→ **WHAT TO PRODUCE**
Determine the count of lines containing "errors" in the entries below and return only that figure.

→ **Collection entries**

=== Section Start ===

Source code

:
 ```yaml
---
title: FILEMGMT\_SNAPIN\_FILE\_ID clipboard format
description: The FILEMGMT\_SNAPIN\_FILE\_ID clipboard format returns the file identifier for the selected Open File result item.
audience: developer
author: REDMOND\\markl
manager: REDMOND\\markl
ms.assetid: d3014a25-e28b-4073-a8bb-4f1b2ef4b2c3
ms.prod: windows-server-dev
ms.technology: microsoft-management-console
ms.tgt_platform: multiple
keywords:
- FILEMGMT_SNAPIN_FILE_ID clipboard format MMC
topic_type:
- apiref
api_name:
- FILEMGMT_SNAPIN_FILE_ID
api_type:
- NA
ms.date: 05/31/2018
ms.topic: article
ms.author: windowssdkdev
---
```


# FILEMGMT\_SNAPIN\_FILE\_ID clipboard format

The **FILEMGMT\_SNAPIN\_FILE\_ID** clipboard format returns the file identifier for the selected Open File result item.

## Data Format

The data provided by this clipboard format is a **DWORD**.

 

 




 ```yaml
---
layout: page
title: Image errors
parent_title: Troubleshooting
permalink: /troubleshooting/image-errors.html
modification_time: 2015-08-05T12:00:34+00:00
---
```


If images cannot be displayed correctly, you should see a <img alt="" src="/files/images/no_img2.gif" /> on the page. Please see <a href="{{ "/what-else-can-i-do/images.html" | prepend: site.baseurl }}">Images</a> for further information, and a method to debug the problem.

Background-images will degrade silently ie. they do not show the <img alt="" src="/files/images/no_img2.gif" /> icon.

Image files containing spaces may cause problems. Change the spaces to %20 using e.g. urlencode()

=== Section End ===

→ **YOUR SOLUTION**
2